DEFENSE DE LA MONARCHIE : SEPTEMBRE 1789

    

 

 

 

 

    Le débat sur la dîme au cours duquel Mirabeau fait admettre, après une discussion très serrée, la suppression des dîmes sans rachat conforte un peu plus l’emprise du député d’Aix sur l’Assemblée. Cette prédominance du député d’Aix inquiète d’ailleurs bon nombre de ses collègues car l’Assemblée va aborder maintenant les textes fondamentaux de la Constitution. Après la Déclaration des Droits qui était la priorité, les députés vont se consacrer à un autre sujet, également capital aux yeux de tous, celui qui concerne l’organisation du Parlement et les prérogatives royales.

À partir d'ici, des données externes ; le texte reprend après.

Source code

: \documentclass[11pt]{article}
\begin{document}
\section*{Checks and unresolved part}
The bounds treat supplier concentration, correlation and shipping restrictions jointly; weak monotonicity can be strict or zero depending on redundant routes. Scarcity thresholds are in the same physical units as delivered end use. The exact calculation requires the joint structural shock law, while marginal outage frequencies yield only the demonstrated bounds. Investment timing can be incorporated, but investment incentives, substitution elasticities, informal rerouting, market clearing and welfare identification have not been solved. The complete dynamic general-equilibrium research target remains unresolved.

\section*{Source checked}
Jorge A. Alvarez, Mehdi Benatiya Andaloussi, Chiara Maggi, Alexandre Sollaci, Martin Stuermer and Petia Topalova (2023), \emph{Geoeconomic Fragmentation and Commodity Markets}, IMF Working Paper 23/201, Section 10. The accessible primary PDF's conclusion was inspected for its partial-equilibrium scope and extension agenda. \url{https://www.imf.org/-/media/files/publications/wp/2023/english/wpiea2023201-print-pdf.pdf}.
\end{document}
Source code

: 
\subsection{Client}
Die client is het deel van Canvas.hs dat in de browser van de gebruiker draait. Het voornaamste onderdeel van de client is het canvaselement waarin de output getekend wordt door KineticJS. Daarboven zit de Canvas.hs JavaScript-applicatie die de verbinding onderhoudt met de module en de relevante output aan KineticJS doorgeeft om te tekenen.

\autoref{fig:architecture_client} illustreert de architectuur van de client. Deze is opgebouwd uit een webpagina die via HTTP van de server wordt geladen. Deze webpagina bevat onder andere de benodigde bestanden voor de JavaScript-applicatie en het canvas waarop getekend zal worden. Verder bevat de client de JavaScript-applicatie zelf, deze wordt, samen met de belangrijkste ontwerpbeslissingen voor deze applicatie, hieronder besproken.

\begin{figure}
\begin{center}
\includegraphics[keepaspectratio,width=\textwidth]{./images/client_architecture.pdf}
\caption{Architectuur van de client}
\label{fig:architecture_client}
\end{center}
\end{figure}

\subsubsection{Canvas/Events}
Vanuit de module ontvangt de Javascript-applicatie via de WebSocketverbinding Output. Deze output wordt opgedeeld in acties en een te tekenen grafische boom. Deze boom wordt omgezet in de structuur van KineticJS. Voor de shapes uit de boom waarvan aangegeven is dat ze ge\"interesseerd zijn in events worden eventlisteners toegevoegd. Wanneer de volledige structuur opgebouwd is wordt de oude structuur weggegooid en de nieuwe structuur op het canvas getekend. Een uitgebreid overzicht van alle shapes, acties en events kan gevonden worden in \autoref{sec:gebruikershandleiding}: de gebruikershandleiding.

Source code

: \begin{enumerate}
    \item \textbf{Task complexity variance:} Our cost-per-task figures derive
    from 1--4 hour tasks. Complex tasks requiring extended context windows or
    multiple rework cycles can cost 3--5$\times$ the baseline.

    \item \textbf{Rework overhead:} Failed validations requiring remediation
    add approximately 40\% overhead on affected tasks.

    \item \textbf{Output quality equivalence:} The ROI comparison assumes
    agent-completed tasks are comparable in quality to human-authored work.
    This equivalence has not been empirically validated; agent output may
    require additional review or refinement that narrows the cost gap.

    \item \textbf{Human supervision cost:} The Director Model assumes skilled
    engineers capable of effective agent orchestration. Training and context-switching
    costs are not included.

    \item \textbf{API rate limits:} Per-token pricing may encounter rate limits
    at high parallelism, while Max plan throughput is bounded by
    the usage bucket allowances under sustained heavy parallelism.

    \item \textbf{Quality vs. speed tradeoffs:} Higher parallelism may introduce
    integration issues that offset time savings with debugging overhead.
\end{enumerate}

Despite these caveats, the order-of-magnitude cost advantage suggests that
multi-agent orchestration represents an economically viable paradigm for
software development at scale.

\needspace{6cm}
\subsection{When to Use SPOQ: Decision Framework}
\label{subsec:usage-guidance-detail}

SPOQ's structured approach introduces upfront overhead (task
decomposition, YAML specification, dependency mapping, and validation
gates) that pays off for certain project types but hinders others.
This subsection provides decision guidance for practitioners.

    La question du Parlement est tranchée le 10 Septembre 1789, par un vote qui consacre la chambre unique. Pourtant, de grands orateurs comme Lally-Tollendal (1) ou Mounier, ont bataillé ferme pour faire adopter le principe du Parlement composé de deux chambres, à l’exemple du système anglais. Mirabeau était opposé à ce principe, comme il était opposé au principe du veto suspensif accordé au roi, principe qui sera pourtant adopté le 11 Septembre par 673 voix contre 325.

 

    Mirabeau veut que l’on accorde au roi un veto absolu qui peut, selon lui, concilier l’esprit de la Révolution et la monarchie :

 

«  Je crois le veto du roi tellement nécessaire que j’aimerais mieux vivre à Constantinople qu’en France s’il ne l’avait pas .. »  (2)

 

    C’est pour faire valoir cette thèse qu’il prononce, le 11 Septembre, un long discours qui sera, dans les jours suivants, sujet à polémique car le texte imprimé n’était pas, selon Lameth (3), le reflet de ce que Mirabeau avait dit à la tribune. Il est exact que l’orateur a beaucoup improvisé, emporté par un thème pour lequel il a de profondes convictions. Il est exact également que Mirabeau apparaît, notamment dans ses écrits, comme un ardent défenseur de la monarchie, alors qu’il n’hésite pas, dans ses discours, à critiquer sévèrement le monarque et le régime.

 

«  Messieurs, dans la monarchie la mieux organisée, l’autorité royale est toujours l’objet des craintes des meilleurs citoyens; celui que la loi met au-dessus de tous devient aisément le rival de la loi. Assez puissant pour protéger la Constitution, il est souvent tenté de la détruire (..) Cette défiance, salutaire en soi, nous porte naturellement à désirer de contenir un pouvoir si redoutable. Une secrète terreur nous éloigne, malgré nous, des moyens dont il faut armer le chef suprême de la nation, afin qu’il puisse remplir les fonctions qui lui sont assignées (..)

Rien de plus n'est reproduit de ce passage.